TASK BRIEF: Your answer should be the lines below from the one holding "67491 | 2803" through the one holding "67094 | 3235", copied exactly and with nothing else.

MATERIAL TO PROCESS:
^^^^^^^^^^^^^^^^

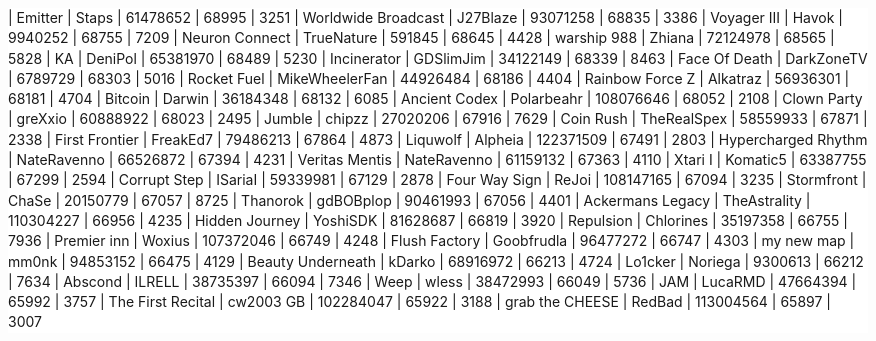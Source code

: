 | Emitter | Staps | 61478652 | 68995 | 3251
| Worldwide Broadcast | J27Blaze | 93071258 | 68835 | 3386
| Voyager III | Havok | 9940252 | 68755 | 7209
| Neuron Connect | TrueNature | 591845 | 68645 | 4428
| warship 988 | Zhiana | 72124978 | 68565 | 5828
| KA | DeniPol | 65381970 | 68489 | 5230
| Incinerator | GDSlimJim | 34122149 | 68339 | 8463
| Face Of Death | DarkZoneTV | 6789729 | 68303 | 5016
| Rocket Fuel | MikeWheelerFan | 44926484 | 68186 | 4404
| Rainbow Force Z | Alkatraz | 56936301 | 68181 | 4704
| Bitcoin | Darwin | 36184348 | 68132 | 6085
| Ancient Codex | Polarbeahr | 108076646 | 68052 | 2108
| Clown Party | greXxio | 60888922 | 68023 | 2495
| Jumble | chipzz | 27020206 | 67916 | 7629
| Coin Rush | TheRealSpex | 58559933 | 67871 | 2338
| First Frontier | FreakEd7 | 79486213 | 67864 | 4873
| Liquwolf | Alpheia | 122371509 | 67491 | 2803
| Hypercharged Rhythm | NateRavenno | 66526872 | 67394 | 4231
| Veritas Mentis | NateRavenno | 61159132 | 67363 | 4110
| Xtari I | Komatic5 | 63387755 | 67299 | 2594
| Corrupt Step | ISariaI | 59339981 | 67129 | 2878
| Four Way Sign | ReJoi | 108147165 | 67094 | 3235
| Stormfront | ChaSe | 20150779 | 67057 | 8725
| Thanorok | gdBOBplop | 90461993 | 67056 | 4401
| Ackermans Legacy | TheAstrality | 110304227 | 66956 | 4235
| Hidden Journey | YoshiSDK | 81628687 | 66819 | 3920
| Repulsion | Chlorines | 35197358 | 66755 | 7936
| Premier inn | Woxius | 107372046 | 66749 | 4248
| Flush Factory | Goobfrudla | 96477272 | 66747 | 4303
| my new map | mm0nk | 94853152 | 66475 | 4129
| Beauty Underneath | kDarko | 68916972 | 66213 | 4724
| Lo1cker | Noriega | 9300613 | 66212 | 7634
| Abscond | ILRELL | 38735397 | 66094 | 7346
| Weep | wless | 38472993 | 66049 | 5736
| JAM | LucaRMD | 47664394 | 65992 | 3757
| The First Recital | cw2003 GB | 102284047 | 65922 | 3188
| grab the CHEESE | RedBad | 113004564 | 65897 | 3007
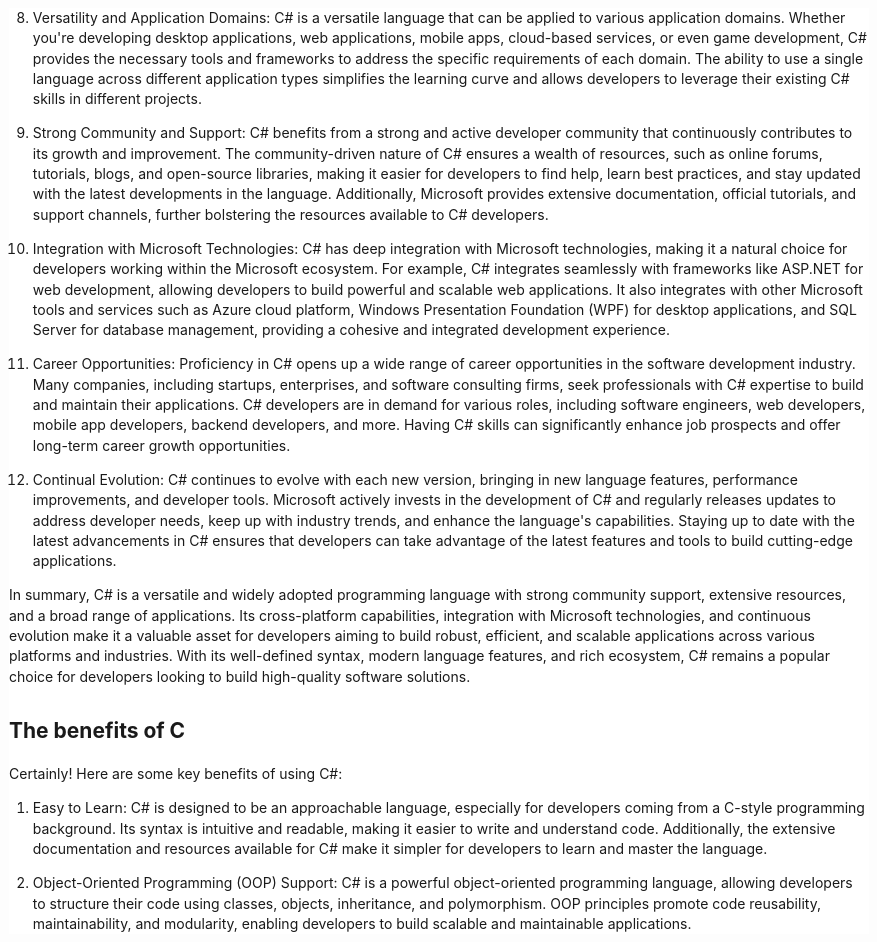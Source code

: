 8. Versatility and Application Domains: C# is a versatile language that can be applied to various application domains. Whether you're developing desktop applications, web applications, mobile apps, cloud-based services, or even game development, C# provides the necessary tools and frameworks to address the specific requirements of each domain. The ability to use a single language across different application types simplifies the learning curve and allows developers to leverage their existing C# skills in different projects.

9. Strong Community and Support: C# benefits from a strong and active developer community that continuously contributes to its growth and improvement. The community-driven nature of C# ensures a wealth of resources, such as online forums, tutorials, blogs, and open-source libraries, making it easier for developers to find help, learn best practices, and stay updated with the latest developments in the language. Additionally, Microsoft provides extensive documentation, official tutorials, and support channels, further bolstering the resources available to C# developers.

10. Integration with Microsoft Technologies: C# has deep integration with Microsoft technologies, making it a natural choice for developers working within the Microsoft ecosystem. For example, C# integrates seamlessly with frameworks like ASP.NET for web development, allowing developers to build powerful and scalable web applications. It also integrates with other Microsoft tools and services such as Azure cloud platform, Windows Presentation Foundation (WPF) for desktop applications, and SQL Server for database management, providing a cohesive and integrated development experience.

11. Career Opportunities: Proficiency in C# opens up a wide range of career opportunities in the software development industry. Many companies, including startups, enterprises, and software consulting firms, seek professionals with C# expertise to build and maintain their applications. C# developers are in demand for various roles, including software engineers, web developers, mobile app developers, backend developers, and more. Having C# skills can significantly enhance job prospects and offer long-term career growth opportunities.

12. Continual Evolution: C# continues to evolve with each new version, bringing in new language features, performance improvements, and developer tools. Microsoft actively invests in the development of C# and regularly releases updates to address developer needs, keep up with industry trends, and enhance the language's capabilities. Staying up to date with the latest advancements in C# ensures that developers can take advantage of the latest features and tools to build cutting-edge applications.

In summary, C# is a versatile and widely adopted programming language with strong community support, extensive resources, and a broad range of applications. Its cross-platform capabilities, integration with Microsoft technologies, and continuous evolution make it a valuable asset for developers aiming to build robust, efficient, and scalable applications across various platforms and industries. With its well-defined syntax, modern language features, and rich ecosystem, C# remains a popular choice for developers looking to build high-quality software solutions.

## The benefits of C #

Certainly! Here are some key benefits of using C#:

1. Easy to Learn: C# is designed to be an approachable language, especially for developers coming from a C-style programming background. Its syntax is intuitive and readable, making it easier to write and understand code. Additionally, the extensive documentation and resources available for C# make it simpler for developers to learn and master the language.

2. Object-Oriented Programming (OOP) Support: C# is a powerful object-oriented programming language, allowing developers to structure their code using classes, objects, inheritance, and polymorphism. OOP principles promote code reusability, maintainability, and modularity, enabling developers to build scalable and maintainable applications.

^^^^^^^^^^^^^^^^

ANSWER AREA:
| Liquwolf | Alpheia | 122371509 | 67491 | 2803
| Hypercharged Rhythm | NateRavenno | 66526872 | 67394 | 4231
| Veritas Mentis | NateRavenno | 61159132 | 67363 | 4110
| Xtari I | Komatic5 | 63387755 | 67299 | 2594
| Corrupt Step | ISariaI | 59339981 | 67129 | 2878
| Four Way Sign | ReJoi | 108147165 | 67094 | 3235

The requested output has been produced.